= Problem =
Show all the lines in the data below that include the word "instant".

---------- Record extracts ----------

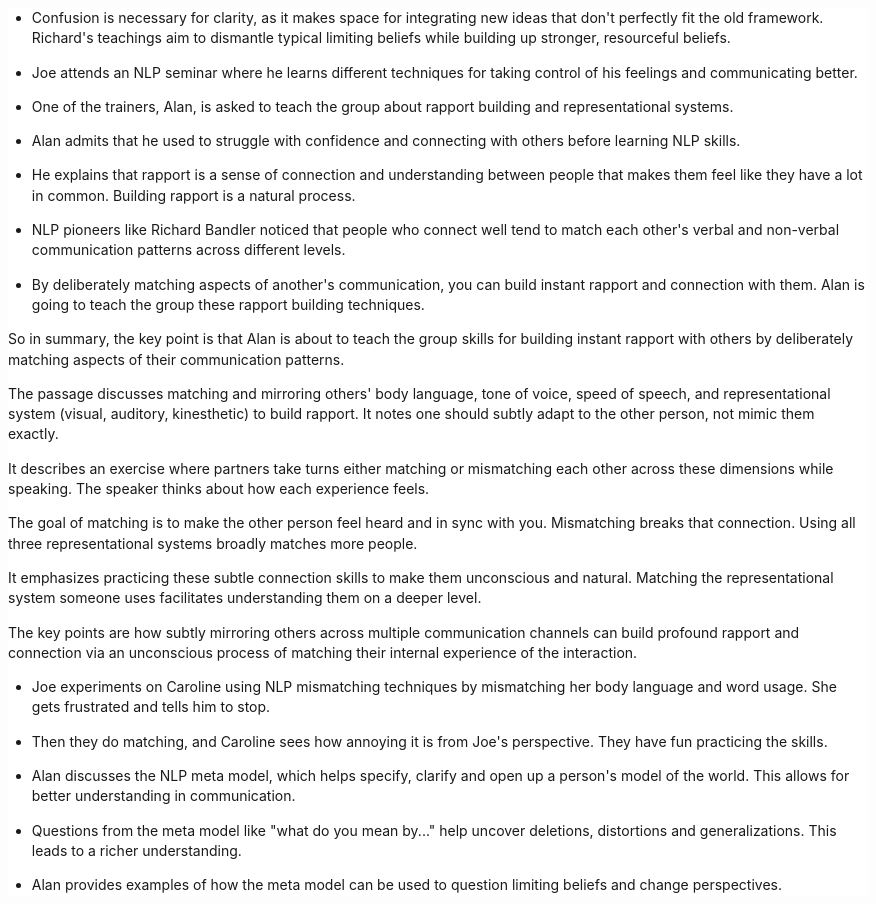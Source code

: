 - Confusion is necessary for clarity, as it makes space for integrating new ideas that don't perfectly fit the old framework. Richard's teachings aim to dismantle typical limiting beliefs while building up stronger, resourceful beliefs.

 

- Joe attends an NLP seminar where he learns different techniques for taking control of his feelings and communicating better. 

- One of the trainers, Alan, is asked to teach the group about rapport building and representational systems. 

- Alan admits that he used to struggle with confidence and connecting with others before learning NLP skills.

- He explains that rapport is a sense of connection and understanding between people that makes them feel like they have a lot in common. Building rapport is a natural process.

- NLP pioneers like Richard Bandler noticed that people who connect well tend to match each other's verbal and non-verbal communication patterns across different levels. 

- By deliberately matching aspects of another's communication, you can build instant rapport and connection with them. Alan is going to teach the group these rapport building techniques.

So in summary, the key point is that Alan is about to teach the group skills for building instant rapport with others by deliberately matching aspects of their communication patterns.

 

The passage discusses matching and mirroring others' body language, tone of voice, speed of speech, and representational system (visual, auditory, kinesthetic) to build rapport. It notes one should subtly adapt to the other person, not mimic them exactly. 

It describes an exercise where partners take turns either matching or mismatching each other across these dimensions while speaking. The speaker thinks about how each experience feels. 

The goal of matching is to make the other person feel heard and in sync with you. Mismatching breaks that connection. Using all three representational systems broadly matches more people.

It emphasizes practicing these subtle connection skills to make them unconscious and natural. Matching the representational system someone uses facilitates understanding them on a deeper level.

The key points are how subtly mirroring others across multiple communication channels can build profound rapport and connection via an unconscious process of matching their internal experience of the interaction.

 

- Joe experiments on Caroline using NLP mismatching techniques by mismatching her body language and word usage. She gets frustrated and tells him to stop. 

- Then they do matching, and Caroline sees how annoying it is from Joe's perspective. They have fun practicing the skills.

- Alan discusses the NLP meta model, which helps specify, clarify and open up a person's model of the world. This allows for better understanding in communication. 

- Questions from the meta model like "what do you mean by..." help uncover deletions, distortions and generalizations. This leads to a richer understanding.

- Alan provides examples of how the meta model can be used to question limiting beliefs and change perspectives.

----------

= Response area =
- By deliberately matching aspects of another's communication, you can build instant rapport and connection with them. Alan is going to teach the group these rapport building techniques.
So in summary, the key point is that Alan is about to teach the group skills for building instant rapport with others by deliberately matching aspects of their communication patterns.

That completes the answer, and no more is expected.